Additional testimony from the Claimant

[20] I recognize the Claimant testified that even though the employer hired an extra staff member to handle a special needs child in the summer program, they still weren’t equipped for the situation without assistance from other staff (including himself). I do realize the employer’s workplace was challenging. Nevertheless, the Claimant explained that after working four-days in the summer program he injured his back at home on Friday July 9, 2021. The Claimant indicated he reported his situation to the employer and could not attend work at that point. Nevertheless, the Claimant had the reasonable alternative of requesting a leave of absence from the employer.
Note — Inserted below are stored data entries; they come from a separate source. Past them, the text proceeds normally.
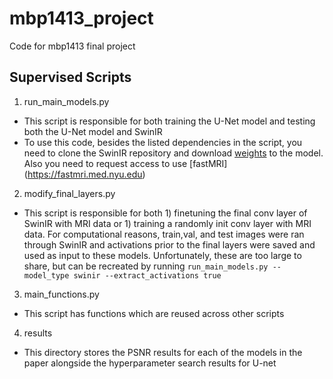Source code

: # mbp1413_project
Code for mbp1413 final project

## Supervised Scripts
 1) run_main_models.py
  - This script is responsible for both training the U-Net model and testing both the U-Net model and SwinIR
  - To use this code, besides the listed dependencies in the script, you need to clone the SwinIR repository and download [weights](https://github.com/JingyunLiang/SwinIR/releases/download/v0.0/004_grayDN_DFWB_s128w8_SwinIR-M_noise15.pth) to the model. Also you need to request access to use [fastMRI] (https://fastmri.med.nyu.edu)
2) modify_final_layers.py
  - This script is responsible for both 1) finetuning the final conv layer of SwinIR with MRI data or 1) training a randomly init conv layer with MRI data. For computational reasons, train,val, and test images were ran through SwinIR and activations prior to the final layers were saved and used as input to these models. Unfortunately, these are too large to share, but can be recreated by running ```run_main_models.py --model_type swinir --extract_activations true ```
3) main_functions.py
  - This script has functions which are reused across other scripts
4) results
  - This directory stores the PSNR results for each of the models in the paper alongside the hyperparameter search results for U-net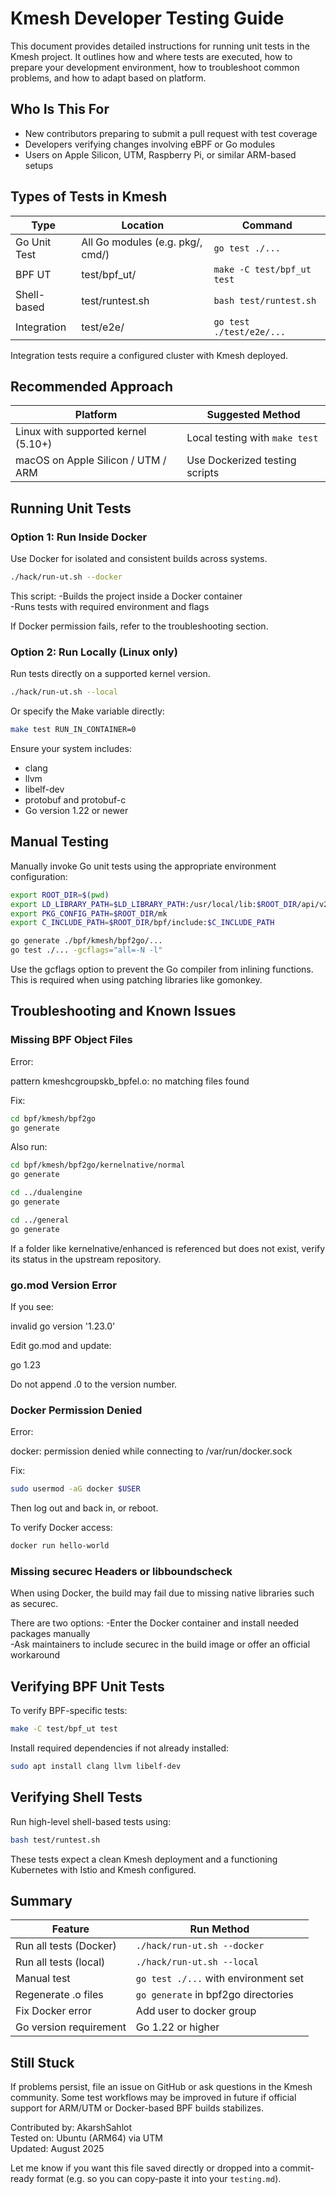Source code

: 
# Kmesh Developer Testing Guide

This document provides detailed instructions for running unit tests in the Kmesh project. It outlines how and where tests are executed, how to prepare your development environment, how to troubleshoot common problems, and how to adapt based on platform.

## Who Is This For

- New contributors preparing to submit a pull request with test coverage  
- Developers verifying changes involving eBPF or Go modules  
- Users on Apple Silicon, UTM, Raspberry Pi, or similar ARM-based setups  

## Types of Tests in Kmesh

| Type         | Location                           | Command                              |
|--------------|-------------------------------------|---------------------------------------|
| Go Unit Test | All Go modules (e.g. pkg/, cmd/)    | `go test ./...`                       |
| BPF UT       | test/bpf_ut/                        | `make -C test/bpf_ut test`            |
| Shell-based  | test/runtest.sh                     | `bash test/runtest.sh`                |
| Integration  | test/e2e/                           | `go test ./test/e2e/...`              |

Integration tests require a configured cluster with Kmesh deployed.

## Recommended Approach

| Platform                          | Suggested Method                     |
|-----------------------------------|--------------------------------------|
| Linux with supported kernel (5.10+) | Local testing with `make test`       |
| macOS on Apple Silicon / UTM / ARM | Use Dockerized testing scripts       |

## Running Unit Tests

### Option 1: Run Inside Docker

Use Docker for isolated and consistent builds across systems.

```bash
./hack/run-ut.sh --docker
```

This script:
-Builds the project inside a Docker container  
-Runs tests with required environment and flags

If Docker permission fails, refer to the troubleshooting section.

### Option 2: Run Locally (Linux only)

Run tests directly on a supported kernel version.

```bash
./hack/run-ut.sh --local
```

Or specify the Make variable directly:

```bash
make test RUN_IN_CONTAINER=0
```

Ensure your system includes:

- clang  
- llvm  
- libelf-dev  
- protobuf and protobuf-c  
- Go version 1.22 or newer

## Manual Testing

Manually invoke Go unit tests using the appropriate environment configuration:

```bash
export ROOT_DIR=$(pwd)
export LD_LIBRARY_PATH=$LD_LIBRARY_PATH:/usr/local/lib:$ROOT_DIR/api/v2-c:$ROOT_DIR/bpf/deserialization_to_bpf_map
export PKG_CONFIG_PATH=$ROOT_DIR/mk
export C_INCLUDE_PATH=$ROOT_DIR/bpf/include:$C_INCLUDE_PATH

go generate ./bpf/kmesh/bpf2go/...
go test ./... -gcflags="all=-N -l"
```

Use the gcflags option to prevent the Go compiler from inlining functions. This is required when using patching libraries like gomonkey.

## Troubleshooting and Known Issues

### Missing BPF Object Files

Error:

pattern kmeshcgroupskb_bpfel.o: no matching files found

Fix:

```bash
cd bpf/kmesh/bpf2go
go generate
```

Also run:

```bash
cd bpf/kmesh/bpf2go/kernelnative/normal
go generate

cd ../dualengine
go generate

cd ../general
go generate
```

If a folder like kernelnative/enhanced is referenced but does not exist, verify its status in the upstream repository.

### go.mod Version Error

If you see:

invalid go version '1.23.0'

Edit go.mod and update:

go 1.23

Do not append .0 to the version number.

### Docker Permission Denied

Error:

docker: permission denied while connecting to /var/run/docker.sock

Fix:

```bash
sudo usermod -aG docker $USER
```

Then log out and back in, or reboot.

To verify Docker access:

```bash
docker run hello-world
```

### Missing securec Headers or libboundscheck

When using Docker, the build may fail due to missing native libraries such as securec.

There are two options:
-Enter the Docker container and install needed packages manually  
-Ask maintainers to include securec in the build image or offer an official workaround  

## Verifying BPF Unit Tests

To verify BPF-specific tests:

```bash
make -C test/bpf_ut test
```

Install required dependencies if not already installed:

```bash
sudo apt install clang llvm libelf-dev
```

## Verifying Shell Tests

Run high-level shell-based tests using:

```bash
bash test/runtest.sh
```

These tests expect a clean Kmesh deployment and a functioning Kubernetes with Istio and Kmesh configured.

## Summary

| Feature                  | Run Method                            |
|--------------------------|----------------------------------------|
| Run all tests (Docker)   | `./hack/run-ut.sh --docker`           |
| Run all tests (local)    | `./hack/run-ut.sh --local`            |
| Manual test              | `go test ./...` with environment set  |
| Regenerate .o files      | `go generate` in bpf2go directories   |
| Fix Docker error         | Add user to docker group              |
| Go version requirement   | Go 1.22 or higher                     |

## Still Stuck

If problems persist, file an issue on GitHub or ask questions in the Kmesh community. Some test workflows may be improved in future if official support for ARM/UTM or Docker-based BPF builds stabilizes.

Contributed by: AkarshSahlot  
Tested on: Ubuntu (ARM64) via UTM  
Updated: August 2025

Let me know if you want this file saved directly or dropped into a commit-ready format (e.g. so you can copy-paste it into your `testing.md`).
Furthermore, the Claimant could have consulted a doctor about obtaining a note for a medical leave or consider converting his EI regular claim to sickness benefits.

[21] I also realize the Claimant explained that by the week of August 20, 2021, his back condition had improved and he was “hundred percent.” However, the Claimant indicated that the employer had replaced him in the summer program. On this matter, I wish to emphasize that the Claimant had already provided his notice of leaving to the employer sometime in mid-July 2021. Furthermore, the employer issued the Claimant’s Record of Employment on July 15, 2021, and indicated his last day paid was July 8, 2021 (GD3-12)       

Conclusion

[22] I find that the Claimant is disqualified from receiving benefits.